Compares p and q according to the lexicographic ordering on \( \theta\) and \( z\)-coordinates in the cylindrical coordinate system relative to sphere.

Precondition
p and q lie on sphere, but do not coincide with the poles of sphere.
See also
CGAL::compare_x()
CGAL::compare_xy()
CGAL::compare_xy()
CGAL::compare_x_at_y()
CGAL::compare_y()
CGAL::compare_yx()
CGAL::compare_y_at_x()
CGAL::compare_z()
CGAL::compare_theta()

◆ is_theta_monotone()

template<class SphericalKernel >
bool CGAL::is_theta_monotone ( const CGAL::Circular_arc_3< SphericalKernel > &  a,
const CGAL::Sphere_3< SphericalKernel > &  sphere 
)

#include <CGAL/global_functions_spherical_kernel_3.h>

Tests whether the arc a is \( \theta\)-monotone, i.e. the intersection of any meridian anchored at the poles sphere and the arc a is reduced to at most one point in general, and two points if a pole of sphere is an endpoint of the arc.

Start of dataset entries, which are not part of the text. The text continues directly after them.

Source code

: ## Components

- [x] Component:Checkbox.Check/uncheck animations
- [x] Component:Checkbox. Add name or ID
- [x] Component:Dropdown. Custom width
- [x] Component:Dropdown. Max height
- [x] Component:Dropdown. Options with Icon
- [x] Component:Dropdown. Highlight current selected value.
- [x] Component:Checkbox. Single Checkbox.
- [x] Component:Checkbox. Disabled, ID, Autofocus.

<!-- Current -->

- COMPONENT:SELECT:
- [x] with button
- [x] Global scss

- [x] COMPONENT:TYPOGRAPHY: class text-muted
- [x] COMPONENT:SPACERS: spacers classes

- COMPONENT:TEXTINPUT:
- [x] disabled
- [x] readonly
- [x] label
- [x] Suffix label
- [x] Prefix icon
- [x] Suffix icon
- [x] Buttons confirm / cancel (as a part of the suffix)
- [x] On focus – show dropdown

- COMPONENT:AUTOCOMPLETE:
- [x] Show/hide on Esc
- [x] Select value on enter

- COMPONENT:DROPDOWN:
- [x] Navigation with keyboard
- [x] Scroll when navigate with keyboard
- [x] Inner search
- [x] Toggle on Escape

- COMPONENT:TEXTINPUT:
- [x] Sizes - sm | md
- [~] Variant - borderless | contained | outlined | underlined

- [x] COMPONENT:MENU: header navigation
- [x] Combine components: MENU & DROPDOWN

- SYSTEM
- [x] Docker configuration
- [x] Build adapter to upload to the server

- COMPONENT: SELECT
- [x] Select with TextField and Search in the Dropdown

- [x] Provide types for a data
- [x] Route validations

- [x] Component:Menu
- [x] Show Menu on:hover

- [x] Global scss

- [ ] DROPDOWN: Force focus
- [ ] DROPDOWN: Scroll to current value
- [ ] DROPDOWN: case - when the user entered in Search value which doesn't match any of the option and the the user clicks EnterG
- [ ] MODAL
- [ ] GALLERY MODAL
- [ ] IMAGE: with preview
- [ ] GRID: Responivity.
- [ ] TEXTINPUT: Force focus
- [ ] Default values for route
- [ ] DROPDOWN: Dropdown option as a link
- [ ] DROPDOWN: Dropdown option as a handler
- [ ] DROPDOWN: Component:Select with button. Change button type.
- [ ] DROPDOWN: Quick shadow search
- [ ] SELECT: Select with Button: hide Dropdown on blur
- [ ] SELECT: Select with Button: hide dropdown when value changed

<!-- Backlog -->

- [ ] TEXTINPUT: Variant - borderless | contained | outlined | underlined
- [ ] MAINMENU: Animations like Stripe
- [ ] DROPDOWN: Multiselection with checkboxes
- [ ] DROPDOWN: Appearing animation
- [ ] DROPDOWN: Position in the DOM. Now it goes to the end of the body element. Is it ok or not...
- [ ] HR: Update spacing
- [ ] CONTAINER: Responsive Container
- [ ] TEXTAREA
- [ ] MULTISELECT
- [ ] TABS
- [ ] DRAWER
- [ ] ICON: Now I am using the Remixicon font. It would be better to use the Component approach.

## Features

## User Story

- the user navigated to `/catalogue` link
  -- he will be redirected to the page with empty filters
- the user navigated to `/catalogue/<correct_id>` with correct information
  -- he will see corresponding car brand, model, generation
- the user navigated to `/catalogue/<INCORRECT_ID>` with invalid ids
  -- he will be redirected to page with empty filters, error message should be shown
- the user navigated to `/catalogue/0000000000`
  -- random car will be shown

Note that a bipolar circle has no such arcs.

Precondition
a lies on sphere, and the supporting circle of a is not bipolar.

◆ theta_extremal_point()

template<class SphericalKernel >
CGAL::Circular_arc_point_3<SphericalKernel> CGAL::theta_extremal_point ( const CGAL::Circle_3< SphericalKernel > &  c,
const CGAL::Sphere_3< SphericalKernel sphere,
bool  b 
)

#include <CGAL/global_functions_spherical_kernel_3.h>

Returns the point on the circle that is extremal in \( \theta\) using the cylindrical coordinate system relative to sphere, and that has the smallest (resp. largest) \( \theta\)-coordinate of the two points if b is true (resp. false).

See Section Spherical Kernel Objects for definitions.

Precondition
c lies on sphere and is a normal circle.

◆ theta_extremal_points()

template<class SphericalKernel , class OutputIterator >
OutputIterator CGAL::theta_extremal_points ( const CGAL::Circle_3< SphericalKernel > &  c,
const CGAL::Sphere_3< SphericalKernel > &  sphere,
OutputIterator  res 
)

#include <CGAL/global_functions_spherical_kernel_3.h>

Copies in the output iterator the \( \theta\)-extremal points of the circle relatively to sphere.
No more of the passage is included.